Use TrackMe to detect abnormal events count drop in Splunk feeds

Detecting abnormal events count drop in Splunk feeds with TrackMe

This TrackMe whitepaper tutorial demonstrates how you can leverage TrackMe to detect abnormal events count drop in Splunk feeds.
It is a frequent use case requested by TrackMe users, the goal is to be able to easily detect when a feed in Splunk is facing a significant drop in the amount of events received.
A massive drop in a given feed, whenever you look at this from the index perspective or different factors, can be a sign of a problem in the data ingestion pipeline, or even a sign of a problem in the data source itself.
TrackMe tackles this challenge in different ways, notably by leveraging Machine Learning driven anomaly detections.
In this tutorial, we will cover the different options available to licensed and unlicensed TrackMe users.
This tutorial demonstrates use cases around Machine Learning Outliers detection, for deeper insights refer to the following documentation: Outliers Anomaly Detection.
In this tutorial, we will review the out of the box features of the splk-dsm component as well as an additional use case for licensed customers leveraging the splk-flx component.

Hint

Before we start, let’s summarise our 3 main options and features in TrackMe:

splk-dsm: Out of the box component for feeds tracking, performs Machine Learning based Anomaly Detection against the events count metrics driven by the ingest.
splk-flx (licensed customers): Flex Object tracker component, allows to orchestrate any kind of SPL logics, translates results into TrackMe entities, turning these into Key Performance Indicators (KPIs) and applying Machine Learning based Anomaly Detection.
Use case 1 with Flex: We will demonstrate how to use the Flex Object tracker to track the events count of Splunk feeds, and apply Machine Learning based Anomaly Detection against these metrics. (these use cases have been added to the Flex Object library in TrackMe 2.0.89)
Use case 2 with Flex: We will demonstrate how to use the Flex Object tracker to track the licence usage volume metrics of Splunk feeds, and apply Machine Learning based Anomaly Detection against these metrics.

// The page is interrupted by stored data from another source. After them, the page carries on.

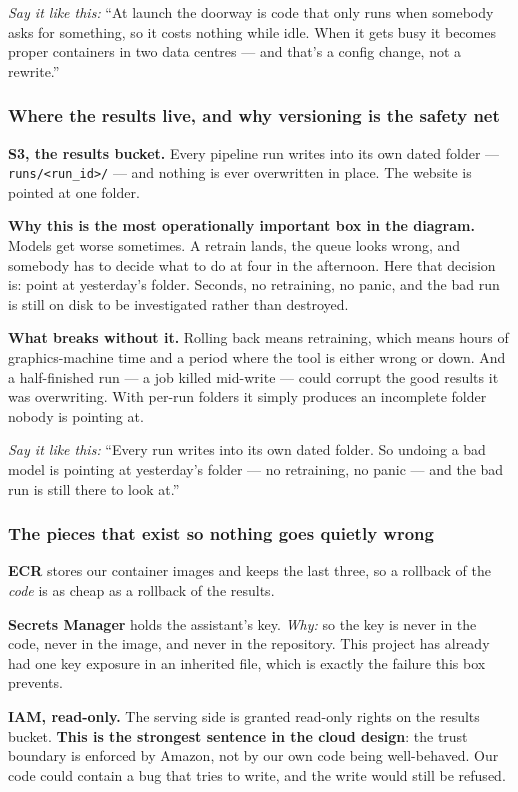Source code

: \documentclass[11pt,a4paper]{article}
\newcommand{\code}[1]{\texttt{\small #1}}
\newcommand{\aloud}[1]{\par\smallskip\noindent\textit{\textcolor{accent}{Say
it like this:}} ``#1''\par\smallskip}
\begin{document}
\aloud{At launch the doorway is code that only runs when somebody asks for
something, so it costs nothing while idle. When it gets busy it becomes proper
containers in two data centres --- and that's a config change, not a rewrite.}

\subsubsection*{Where the results live, and why versioning is the safety net}

\textbf{S3, the results bucket.} Every pipeline run writes into its own dated
folder --- \code{runs/<run\_id>/} --- and nothing is ever overwritten in place.
The website is pointed at one folder.

\textbf{Why this is the most operationally important box in the diagram.}
Models get worse sometimes. A retrain lands, the queue looks wrong, and
somebody has to decide what to do at four in the afternoon. Here that decision
is: point at yesterday's folder. Seconds, no retraining, no panic, and the bad
run is still on disk to be investigated rather than destroyed.

\textbf{What breaks without it.} Rolling back means retraining, which means
hours of graphics-machine time and a period where the tool is either wrong or
down. And a half-finished run --- a job killed mid-write --- could corrupt the
good results it was overwriting. With per-run folders it simply produces an
incomplete folder nobody is pointing at.

\aloud{Every run writes into its own dated folder. So undoing a bad model is
pointing at yesterday's folder --- no retraining, no panic --- and the bad run
is still there to look at.}

\subsubsection*{The pieces that exist so nothing goes quietly wrong}

\textbf{ECR} stores our container images and keeps the last three, so a
rollback of the \emph{code} is as cheap as a rollback of the results.

\textbf{Secrets Manager} holds the assistant's key. \emph{Why:} so the key is
never in the code, never in the image, and never in the repository. This project
has already had one key exposure in an inherited file, which is exactly the
failure this box prevents.

\textbf{IAM, read-only.} The serving side is granted read-only rights on the
results bucket. \textbf{This is the strongest sentence in the cloud design}: the
trust boundary is enforced by Amazon, not by our own code being well-behaved.
Our code could contain a bug that tries to write, and the write would still be
refused.
\end{document}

Objective: Detecting abnormal events count drop in Splunk feeds

Our objective can be summarised in a few charts, as bellow:

Our feed is still making it to Splunk, we get events but the number of events received has significantly decreased:

Let’s highlight the main challenges:

Feeds behaviours: All feeds can act differently, some are continuous with very stable volumes, some are much more volatile and can slightly change depending on the period of the day or time.
Scalability: We need to be able to scale our detection with no restrictions.
Pipeline abstraction: We also possibly need to abstract the pipeline from the feed itself, depending on your requirements, the main factors could be simply based on indexes, combinations of indexes and sourcetypes, or even more complex factors.
Distinguishing between normal and abnormal behaviours: Feeds suffering from an abnormal drop in events count are still likely sending events to Splunk, this is a different and more complex use case than tracking feeds interruption.

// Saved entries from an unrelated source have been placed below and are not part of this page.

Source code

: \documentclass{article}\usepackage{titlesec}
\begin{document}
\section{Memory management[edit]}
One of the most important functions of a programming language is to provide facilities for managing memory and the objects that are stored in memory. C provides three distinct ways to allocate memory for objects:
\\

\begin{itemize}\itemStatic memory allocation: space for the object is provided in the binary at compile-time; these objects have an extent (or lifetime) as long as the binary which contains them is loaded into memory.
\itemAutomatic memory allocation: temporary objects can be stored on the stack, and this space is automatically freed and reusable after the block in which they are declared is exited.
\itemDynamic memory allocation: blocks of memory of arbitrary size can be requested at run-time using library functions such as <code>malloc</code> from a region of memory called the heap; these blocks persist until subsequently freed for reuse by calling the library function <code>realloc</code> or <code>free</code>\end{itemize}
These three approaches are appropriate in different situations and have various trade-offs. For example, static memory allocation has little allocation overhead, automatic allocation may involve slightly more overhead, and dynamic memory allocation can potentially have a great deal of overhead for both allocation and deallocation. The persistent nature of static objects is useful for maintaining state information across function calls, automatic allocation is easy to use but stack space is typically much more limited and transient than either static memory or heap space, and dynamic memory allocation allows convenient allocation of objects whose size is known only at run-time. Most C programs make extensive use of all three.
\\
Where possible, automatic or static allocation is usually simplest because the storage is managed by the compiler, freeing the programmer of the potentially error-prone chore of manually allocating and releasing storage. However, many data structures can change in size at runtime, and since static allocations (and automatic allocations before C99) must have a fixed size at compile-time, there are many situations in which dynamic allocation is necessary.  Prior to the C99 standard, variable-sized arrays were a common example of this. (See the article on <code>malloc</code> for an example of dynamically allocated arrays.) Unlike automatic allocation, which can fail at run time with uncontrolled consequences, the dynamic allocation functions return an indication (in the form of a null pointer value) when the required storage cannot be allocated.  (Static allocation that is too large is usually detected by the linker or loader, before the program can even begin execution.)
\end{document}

What does TrackMe do out of the box? (feeds tracking with splk-dsm)

TrackMe provides a main component for data sources tracking (splk-dsm) which performs this detection out of the box:

When you configure the splk-dsm component, TrackMe performs an association of factors (by default indexes and sourcetypes), creates and maintains entities for each factor, called TrackMe entities.
Part of the Outliers Anomaly detection framework, TrackMe creates and maintains automatically Machine Learning models based on the events count metrics: splk.feeds.avg_eventcount_5m
Default system wide settings for the Machine Learning models are applied when TrackMe discovers a new entity.
From this stage, TrackMe will continuously monitor the events count and apply Machine Learning based Anomaly Detection against these entities.
Machine Learning models can fine-tune on a per entity basis, and different concepts such as ML confidence are actionned by TrackMe to limit the risk of false positives.
When a given entity is detected as an anomaly, this defines a flag isAnomaly which influences the global entity health status, turning possibly an entity from green to red.

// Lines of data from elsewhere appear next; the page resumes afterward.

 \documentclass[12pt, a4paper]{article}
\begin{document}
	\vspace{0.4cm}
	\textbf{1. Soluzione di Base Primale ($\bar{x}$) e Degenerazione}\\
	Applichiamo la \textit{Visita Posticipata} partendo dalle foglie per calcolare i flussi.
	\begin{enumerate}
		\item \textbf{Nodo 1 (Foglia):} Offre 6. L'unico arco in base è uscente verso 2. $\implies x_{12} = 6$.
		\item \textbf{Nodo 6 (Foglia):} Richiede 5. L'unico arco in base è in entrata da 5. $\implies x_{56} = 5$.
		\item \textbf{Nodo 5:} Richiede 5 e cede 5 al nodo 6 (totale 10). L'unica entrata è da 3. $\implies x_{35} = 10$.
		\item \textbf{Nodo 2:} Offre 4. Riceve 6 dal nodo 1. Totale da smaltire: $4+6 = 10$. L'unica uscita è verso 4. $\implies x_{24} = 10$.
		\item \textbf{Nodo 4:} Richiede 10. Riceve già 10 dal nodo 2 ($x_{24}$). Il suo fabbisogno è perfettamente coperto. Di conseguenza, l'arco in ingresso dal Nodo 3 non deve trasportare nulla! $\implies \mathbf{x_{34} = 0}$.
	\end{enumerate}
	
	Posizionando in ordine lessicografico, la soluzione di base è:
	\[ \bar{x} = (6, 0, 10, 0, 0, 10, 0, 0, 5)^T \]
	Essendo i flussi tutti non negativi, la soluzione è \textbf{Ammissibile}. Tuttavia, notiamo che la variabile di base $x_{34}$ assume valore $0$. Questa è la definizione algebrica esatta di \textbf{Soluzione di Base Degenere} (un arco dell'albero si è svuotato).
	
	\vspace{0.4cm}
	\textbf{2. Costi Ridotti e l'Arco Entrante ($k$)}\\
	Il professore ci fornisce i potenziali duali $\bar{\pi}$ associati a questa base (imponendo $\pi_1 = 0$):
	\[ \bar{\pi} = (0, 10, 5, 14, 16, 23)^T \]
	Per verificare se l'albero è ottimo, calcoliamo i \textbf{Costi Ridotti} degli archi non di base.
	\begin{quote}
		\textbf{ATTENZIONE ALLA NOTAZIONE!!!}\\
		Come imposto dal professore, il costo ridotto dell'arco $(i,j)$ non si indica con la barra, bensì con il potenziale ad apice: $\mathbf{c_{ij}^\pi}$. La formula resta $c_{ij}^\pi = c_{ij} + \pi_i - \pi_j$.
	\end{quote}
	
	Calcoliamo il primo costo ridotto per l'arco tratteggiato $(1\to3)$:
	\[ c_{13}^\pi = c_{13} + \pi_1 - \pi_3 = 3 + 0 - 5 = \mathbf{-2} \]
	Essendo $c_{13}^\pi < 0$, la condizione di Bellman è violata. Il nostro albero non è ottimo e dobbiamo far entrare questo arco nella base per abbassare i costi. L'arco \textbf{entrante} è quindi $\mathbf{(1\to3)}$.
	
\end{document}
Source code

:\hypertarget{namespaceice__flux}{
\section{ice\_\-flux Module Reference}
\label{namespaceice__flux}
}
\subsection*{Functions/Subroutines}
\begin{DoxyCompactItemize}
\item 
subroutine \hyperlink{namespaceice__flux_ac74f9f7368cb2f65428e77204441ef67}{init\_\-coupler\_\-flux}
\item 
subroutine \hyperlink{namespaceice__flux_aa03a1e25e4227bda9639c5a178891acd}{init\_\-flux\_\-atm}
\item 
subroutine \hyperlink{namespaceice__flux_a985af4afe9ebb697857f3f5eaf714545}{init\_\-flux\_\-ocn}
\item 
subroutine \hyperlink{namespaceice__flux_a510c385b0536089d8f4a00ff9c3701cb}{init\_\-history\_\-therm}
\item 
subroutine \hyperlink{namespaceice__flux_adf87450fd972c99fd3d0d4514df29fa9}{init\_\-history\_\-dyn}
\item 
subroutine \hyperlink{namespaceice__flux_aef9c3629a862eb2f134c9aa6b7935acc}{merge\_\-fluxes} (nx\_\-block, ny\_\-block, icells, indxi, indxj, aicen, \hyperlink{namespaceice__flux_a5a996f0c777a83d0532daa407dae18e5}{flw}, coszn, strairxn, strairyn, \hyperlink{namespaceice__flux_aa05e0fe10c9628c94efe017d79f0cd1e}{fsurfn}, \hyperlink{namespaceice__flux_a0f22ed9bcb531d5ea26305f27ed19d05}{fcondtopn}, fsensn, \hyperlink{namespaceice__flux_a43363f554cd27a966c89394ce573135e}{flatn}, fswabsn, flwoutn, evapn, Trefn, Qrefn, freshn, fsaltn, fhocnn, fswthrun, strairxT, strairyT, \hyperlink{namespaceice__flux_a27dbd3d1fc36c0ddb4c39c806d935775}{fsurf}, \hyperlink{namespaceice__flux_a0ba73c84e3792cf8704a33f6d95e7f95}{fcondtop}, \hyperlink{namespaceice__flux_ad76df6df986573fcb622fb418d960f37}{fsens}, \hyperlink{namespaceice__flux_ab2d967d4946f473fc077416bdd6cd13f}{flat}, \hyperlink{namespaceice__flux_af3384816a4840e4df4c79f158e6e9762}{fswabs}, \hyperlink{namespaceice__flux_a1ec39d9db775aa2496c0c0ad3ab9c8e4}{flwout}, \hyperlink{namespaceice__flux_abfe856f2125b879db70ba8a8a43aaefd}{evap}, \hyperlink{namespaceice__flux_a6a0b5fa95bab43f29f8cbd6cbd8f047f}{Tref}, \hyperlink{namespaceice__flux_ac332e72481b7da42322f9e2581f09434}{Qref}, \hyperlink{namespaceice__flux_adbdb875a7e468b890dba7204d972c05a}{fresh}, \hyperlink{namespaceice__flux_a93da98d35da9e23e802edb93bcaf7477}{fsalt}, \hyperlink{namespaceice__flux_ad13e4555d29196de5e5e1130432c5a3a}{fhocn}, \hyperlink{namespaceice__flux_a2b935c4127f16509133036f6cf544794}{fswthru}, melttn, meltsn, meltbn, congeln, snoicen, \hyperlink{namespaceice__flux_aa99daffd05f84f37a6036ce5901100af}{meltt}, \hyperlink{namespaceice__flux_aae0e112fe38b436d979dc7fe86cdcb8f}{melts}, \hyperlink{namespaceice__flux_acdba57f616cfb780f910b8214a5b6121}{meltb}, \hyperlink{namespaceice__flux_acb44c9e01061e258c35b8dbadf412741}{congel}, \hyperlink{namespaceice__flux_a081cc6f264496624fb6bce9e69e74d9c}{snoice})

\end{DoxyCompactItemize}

The example below shows a TrackMe data source entity, conditioned by the couple index/sourcetype:

We can observe a slight decrease in the events count, however this may be normal behaviour depending on the period of the week day:

Using merged mode, you can also consider all sourcetypes while using the splk-dsm component to track feeds:

Let’s take an additional use case, and let’s look at a quite continuous and stable feed:

In this example, we have a feed which is characterised by a quite stable and continuous activity in terms of events count.
Therefore, it does not really have a seasonality concept that we should be taking into account.
We can fine tune the associated Machine Learning model to use time_factor: None which will disable the seasonality concept.

The performance metrics view shows the event count by the ingest over time:

The current Machine Learning model is configured with the default time factor: %H:

By applying time_factor: None, we can disable the seasonality concept, note that TrackMe eventually performs correction if it finds out that the drop is not significant enough to avoid false positives:

More information about this feature in TrackMe

These metrics are driven by the ingestion. (rolling ingest per 5 minutes)
Therefore, this is not a strict event counts for a given time period, but instead these metrics demonstrate the ingest behaviour of the feeds from the event counts perspective.
You can define the default models definition, such as the time_factor which conditions how TrackMe handles the seasonality of the events in a given feed.
You can also define the default time period to be considered when TrackMe trains the models.
Finally, each model can individually be fine-tuned as needed, you can specify many settings on per model basis which will apply against a given entity especially.
In conclusion, detecting abnormal events count drop is an out of the box feature of feeds tracking (splk-dsm), so technically TrackMe performs this activity by default and without the need for any extra configuration!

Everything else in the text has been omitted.